Can tax-cutter Truss work a miracle?

The Boris ‘years’ are over, with new Prime Minister Liz Truss introducing her cabinet, confirming Kwasi Kwarteng as her chancellor and revealing how she will help households and businesses with skyrocketing energy bills through a funded support package. with loans.

Truss has cast herself as Britain’s new Iron Lady, and while her credentials in that regard have yet to be proven, it’s no exaggeration to say that the challenges ahead – including strikes, inflation, an ailing NHS approaching breaking point as usual, poor productivity growth, geopolitical tensions) are at least equivalent to the problems Margaret Thatcher faced when she came to power in 1979. Like Thatcher, she may be planning her own reforms of the Big Bang, and a planning revolution, and it seems likely that it will force through rule changes to release capital reserves of around £95bn from insurance companies for projects to boost the economy.

But the energy crisis that threatens homes and businesses cannot be ignored and is the first priority. So the national debt must grow, the timetable for reducing it must be stretched, the £30bn fiscal space identified by the Office for Budget Responsibility (OBR) earlier this year has been implemented, and discussions about how it will all be paid back the money was left for another day. Truss has confirmed that energy bills will be frozen for two years for families and businesses to protect them from economic disaster. The cost could be £150bn and the new chancellor is working out the details (these days, it seems, that’s what chancellors do: deliver huge state aid packages).
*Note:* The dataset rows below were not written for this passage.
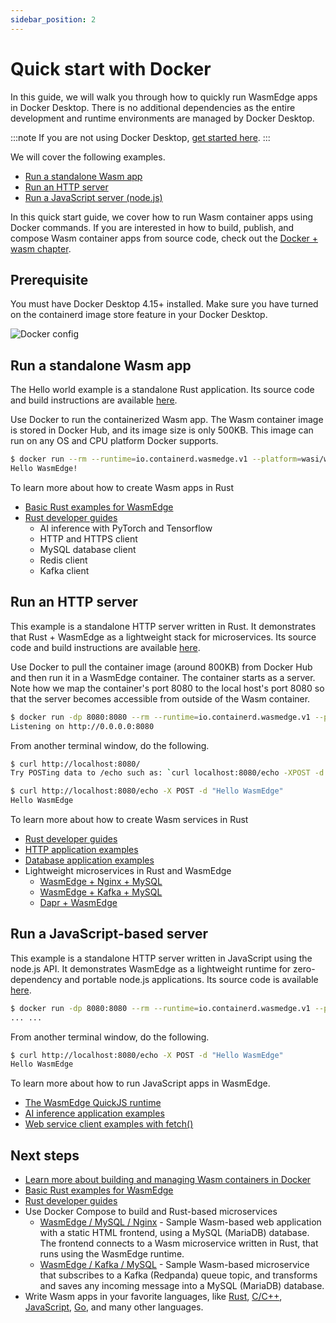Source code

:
 ```yaml
---
sidebar_position: 2
---
```


# Quick start with Docker

In this guide, we will walk you through how to quickly run WasmEdge apps in Docker Desktop. There is no additional dependencies as the entire development and runtime environments are managed by Docker Desktop.

<!-- prettier-ignore -->
:::note
If you are not using Docker Desktop, [get started here](quick_start).
:::

We will cover the following examples.

-   [Run a standalone Wasm app](#run-a-standalone-wasm-app)
-   [Run an HTTP server](#run-an-http-server)
-   [Run a JavaScript server (node.js)](#run-a-javascript-based-server)

In this quick start guide, we cover how to run Wasm container apps using Docker commands. If you are interested in how to build, publish, and compose Wasm container apps from source code, check out the [Docker + wasm chapter](../build-and-run/docker_wasm).

## Prerequisite

You must have Docker Desktop 4.15+ installed. Make sure you have turned on the containerd image store feature in your Docker Desktop.

![Docker config](docker_config.png)

## Run a standalone Wasm app

The Hello world example is a standalone Rust application. Its source code and build instructions are available [here](https://github.com/second-state/rust-examples/tree/main/hello).

Use Docker to run the containerized Wasm app. The Wasm container image is stored in Docker Hub, and its image size is only 500KB. This image can run on any OS and CPU platform Docker supports.

```bash
$ docker run --rm --runtime=io.containerd.wasmedge.v1 --platform=wasi/wasm secondstate/rust-example-hello:latest
Hello WasmEdge!
```

To learn more about how to create Wasm apps in Rust

-   [Basic Rust examples for WasmEdge](https://github.com/second-state/rust-examples)
-   [Rust developer guides](../../category/develop-wasm-apps-in-rust)
    -   AI inference with PyTorch and Tensorflow
    -   HTTP and HTTPS client
    -   MySQL database client
    -   Redis client
    -   Kafka client

## Run an HTTP server

This example is a standalone HTTP server written in Rust. It demonstrates that Rust + WasmEdge as a lightweight stack for microservices. Its source code and build instructions are available [here](https://github.com/second-state/rust-examples/tree/main/server).

Use Docker to pull the container image (around 800KB) from Docker Hub and then run it in a WasmEdge container. The container starts as a server. Note how we map the container's port 8080 to the local host's port 8080 so that the server becomes accessible from outside of the Wasm container.

```bash
$ docker run -dp 8080:8080 --rm --runtime=io.containerd.wasmedge.v1 --platform=wasi/wasm secondstate/rust-example-server:latest
Listening on http://0.0.0.0:8080
```

From another terminal window, do the following.

```bash
$ curl http://localhost:8080/
Try POSTing data to /echo such as: `curl localhost:8080/echo -XPOST -d 'hello world'`

$ curl http://localhost:8080/echo -X POST -d "Hello WasmEdge"
Hello WasmEdge
```

To learn more about how to create Wasm services in Rust

-   [Rust developer guides](../../category/develop-wasm-apps-in-rust)
-   [HTTP application examples](https://github.com/WasmEdge/wasmedge_hyper_demo)
-   [Database application examples](https://github.com/WasmEdge/wasmedge-db-examples)
-   Lightweight microservices in Rust and WasmEdge
    -   [WasmEdge + Nginx + MySQL](https://github.com/second-state/microservice-rust-mysql)
    -   [WasmEdge + Kafka + MySQL](https://github.com/docker/awesome-compose/tree/master/wasmedge-kafka-mysql)
    -   [Dapr + WasmEdge](https://github.com/second-state/dapr-wasm)

## Run a JavaScript-based server

This example is a standalone HTTP server written in JavaScript using the node.js API. It demonstrates WasmEdge as a lightweight runtime for zero-dependency and portable node.js applications. Its source code is available [here](https://github.com/second-state/wasmedge-quickjs/tree/main/example_js/docker_wasm/server).

```bash
$ docker run -dp 8080:8080 --rm --runtime=io.containerd.wasmedge.v1 --platform=wasi/wasm secondstate/node-example-server:latest
... ...
```

From another terminal window, do the following.

```bash
$ curl http://localhost:8080/echo -X POST -d "Hello WasmEdge"
Hello WasmEdge
```

To learn more about how to run JavaScript apps in WasmEdge.

-   [The WasmEdge QuickJS runtime](https://github.com/second-state/wasmedge-quickjs)
-   [AI inference application examples](https://github.com/second-state/wasmedge-quickjs/tree/main/example_js/tensorflow_lite_demo)
-   [Web service client examples with fetch()](https://github.com/second-state/wasmedge-quickjs/blob/main/example_js/wasi_http_fetch.js)

## Next steps

-   [Learn more about building and managing Wasm containers in Docker](../build-and-run/docker_wasm)
-   [Basic Rust examples for WasmEdge](https://github.com/second-state/rust-examples)
-   [Rust developer guides](../../category/develop-wasm-apps-in-rust)
-   Use Docker Compose to build and Rust-based microservices
    -   [WasmEdge / MySQL / Nginx](https://github.com/docker/awesome-compose/tree/master/wasmedge-mysql-nginx) - Sample Wasm-based web application with a static HTML frontend, using a MySQL (MariaDB) database. The frontend connects to a Wasm microservice written in Rust, that runs using the WasmEdge runtime.
    -   [WasmEdge / Kafka / MySQL](https://github.com/docker/awesome-compose/tree/master/wasmedge-kafka-mysql) - Sample Wasm-based microservice that subscribes to a Kafka (Redpanda) queue topic, and transforms and saves any incoming message into a MySQL (MariaDB) database.
-   Write Wasm apps in your favorite languages, like [Rust](../../category/develop-wasm-apps-in-rust), [C/C++](../../category/develop-wasm-apps-in-cc), [JavaScript](../../category/develop-wasm-apps-in-javascript), [Go](../../category/develop-wasm-apps-in-go), and many other languages.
But Truss has also promised tax cuts, incentives and reforms designed to revive the economy and support growth, and to put money back in people’s bank accounts. But can tax cuts and general fiscal relaxation cure Britain’s problems?

That depends on the extent of the tax cuts, how long their growth-promoting policies take to work, whether or not the benefits of the cuts outweigh their cost (a big if), whether growth can be achieved in a more hostile macroenvironment. beyond government control, and how and when additional government borrowing will be reduced, which will put a rocket under the UK’s high debt-to-GDP ratio. The OBR predicted in July, when it warned of future economic crises, that public debt could reach 100 percent of GDP in the early 2050s. That day could now come much sooner.
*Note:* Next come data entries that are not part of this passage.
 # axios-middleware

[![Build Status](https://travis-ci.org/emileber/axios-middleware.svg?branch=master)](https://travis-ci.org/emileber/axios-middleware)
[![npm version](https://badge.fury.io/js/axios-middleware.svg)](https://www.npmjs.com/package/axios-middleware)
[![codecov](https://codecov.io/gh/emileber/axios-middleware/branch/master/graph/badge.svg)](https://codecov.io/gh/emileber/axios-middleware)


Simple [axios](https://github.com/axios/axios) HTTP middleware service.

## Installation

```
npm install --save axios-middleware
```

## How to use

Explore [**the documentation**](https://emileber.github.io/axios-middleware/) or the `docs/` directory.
There may be unexpected gains. Freezing energy prices could result in a several-point drop in the UK’s inflation rate, which would also help with government debt payments. In a high inflation environment, the Bank of England will offset looser fiscal policies with higher interest rates.
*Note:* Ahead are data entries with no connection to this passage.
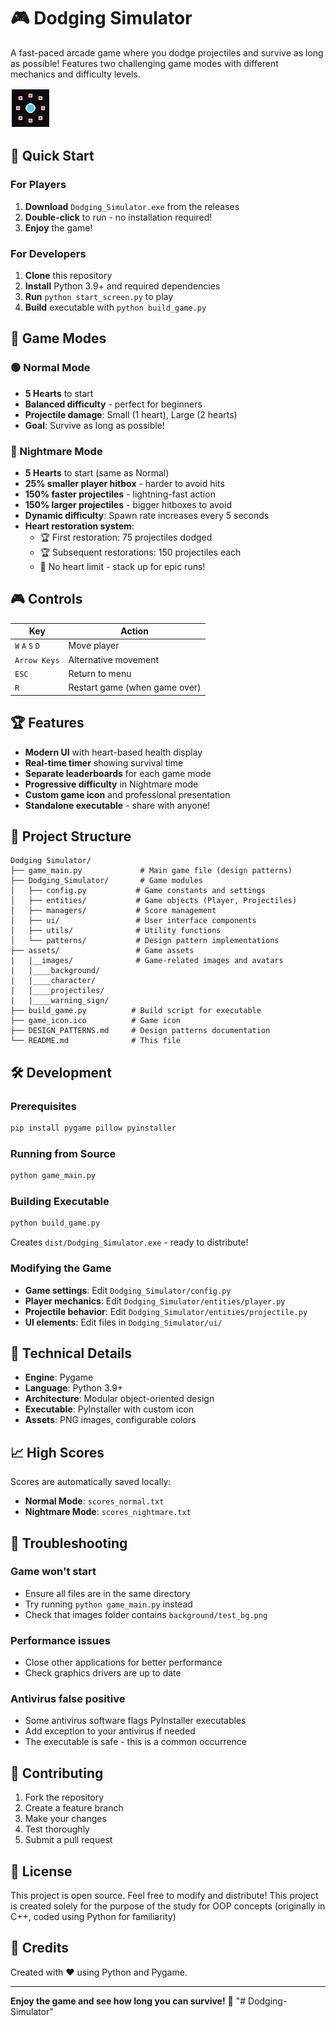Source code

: # 🎮 Dodging Simulator

A fast-paced arcade game where you dodge projectiles and survive as long as possible! Features two challenging game modes with different mechanics and difficulty levels.

![Game Icon](game_icon.png)

## 🚀 Quick Start

### For Players
1. **Download** `Dodging_Simulator.exe` from the releases
2. **Double-click** to run - no installation required!
3. **Enjoy** the game!

### For Developers
1. **Clone** this repository
2. **Install** Python 3.9+ and required dependencies
3. **Run** `python start_screen.py` to play
4. **Build** executable with `python build_game.py`

## 🎯 Game Modes

### 🟢 Normal Mode
- **5 Hearts** to start
- **Balanced difficulty** - perfect for beginners
- **Projectile damage**: Small (1 heart), Large (2 hearts)
- **Goal**: Survive as long as possible!

### 🔴 Nightmare Mode
- **5 Hearts** to start (same as Normal)
- **25% smaller player hitbox** - harder to avoid hits
- **150% faster projectiles** - lightning-fast action
- **150% larger projectiles** - bigger hitboxes to avoid
- **Dynamic difficulty**: Spawn rate increases every 5 seconds
- **Heart restoration system**:
  - 🏆 First restoration: 75 projectiles dodged
  - 🏆 Subsequent restorations: 150 projectiles each
  - 💪 No heart limit - stack up for epic runs!

## 🎮 Controls

| Key | Action |
|-----|--------|
| `W` `A` `S` `D` | Move player |
| `Arrow Keys` | Alternative movement |
| `ESC` | Return to menu |
| `R` | Restart game (when game over) |

## 🏆 Features

- **Modern UI** with heart-based health display
- **Real-time timer** showing survival time
- **Separate leaderboards** for each game mode
- **Progressive difficulty** in Nightmare mode
- **Custom game icon** and professional presentation
- **Standalone executable** - share with anyone!

## 📁 Project Structure

```
Dodging Simulator/
├── game_main.py             # Main game file (design patterns)
├── Dodging_Simulator/       # Game modules
│   ├── config.py           # Game constants and settings
│   ├── entities/           # Game objects (Player, Projectiles)
│   ├── managers/           # Score management
│   ├── ui/                 # User interface components
│   ├── utils/              # Utility functions
│   └── patterns/           # Design pattern implementations
├── assets/                 # Game assets
|   |__images/              # Game-related images and avatars   
|   |____background/    
|   |____character/ 
|   |____projectiles/ 
|   |____warning_sign/          
├── build_game.py          # Build script for executable
├── game_icon.ico          # Game icon
├── DESIGN_PATTERNS.md     # Design patterns documentation
└── README.md              # This file
```

## 🛠️ Development

### Prerequisites
```bash
pip install pygame pillow pyinstaller
```

### Running from Source
```bash
python game_main.py
```

### Building Executable
```bash
python build_game.py
```
Creates `dist/Dodging_Simulator.exe` - ready to distribute!

### Modifying the Game
- **Game settings**: Edit `Dodging_Simulator/config.py`
- **Player mechanics**: Edit `Dodging_Simulator/entities/player.py`
- **Projectile behavior**: Edit `Dodging_Simulator/entities/projectile.py`
- **UI elements**: Edit files in `Dodging_Simulator/ui/`

## 🎨 Technical Details

- **Engine**: Pygame
- **Language**: Python 3.9+
- **Architecture**: Modular object-oriented design
- **Executable**: PyInstaller with custom icon
- **Assets**: PNG images, configurable colors

## 📈 High Scores

Scores are automatically saved locally:
- **Normal Mode**: `scores_normal.txt`
- **Nightmare Mode**: `scores_nightmare.txt`

## 🐛 Troubleshooting

### Game won't start
- Ensure all files are in the same directory
- Try running `python game_main.py` instead
- Check that images folder contains `background/test_bg.png`

### Performance issues
- Close other applications for better performance
- Check graphics drivers are up to date

### Antivirus false positive
- Some antivirus software flags PyInstaller executables
- Add exception to your antivirus if needed
- The executable is safe - this is a common occurrence

## 🤝 Contributing

1. Fork the repository
2. Create a feature branch
3. Make your changes
4. Test thoroughly
5. Submit a pull request

## 📜 License

This project is open source. Feel free to modify and distribute!
This project is created solely for the purpose of the study for OOP concepts (originally in C++, coded using Python for familiarity)

## 🎉 Credits

Created with ❤️ using Python and Pygame.

---

**Enjoy the game and see how long you can survive!** 🚀
"# Dodging-Simulator"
The new prime minister’s view is that high taxes are poison for growth and hamper investment. But talk of VAT cuts, and adjustments to tax thresholds and a reversal of the new national Insurance tax may come to nothing if the government bears the brunt of capping energy prices. In 2021-22 VAT raised around £132bn and a cut here could create a significant hole in Treasury revenue – around half of all household spending is exposed to this tax according to the OBR. Income tax delivers around £228 billion or nearly 25 per cent of all public income each year; even a 1 per cent reduction would cost more than £6bn a year, says RSM’s Chris Etherington. Reversing the NI changes would lose around £13bn.

But the planned rise in corporate tax to 25 per cent, initiated by Rishi Sunak to help restore public finances after £69bn wasted during the pandemic, may yet go away, and the incentives to encourage companies to invest they will be a priority given this. the government’s strong desire to boost business-led growth and investment.

Will these policies create the ideal conditions for growth, given that there are so many other factors at play? Corporate tax cuts will not ensure that companies spend the money on new projects and/or productivity boosts, especially in this high-stakes macro environment when there are jitters about protracted war, poor relations with the EU and generally what is around the corner. But encouraging innovation and investment is important, while putting more money in people’s pockets doesn’t mean the economy will grow, it just might soften the recession. A miracle is not realistic. Keeping the country in balance (with the invoice delivered later) may be the best we can hope for.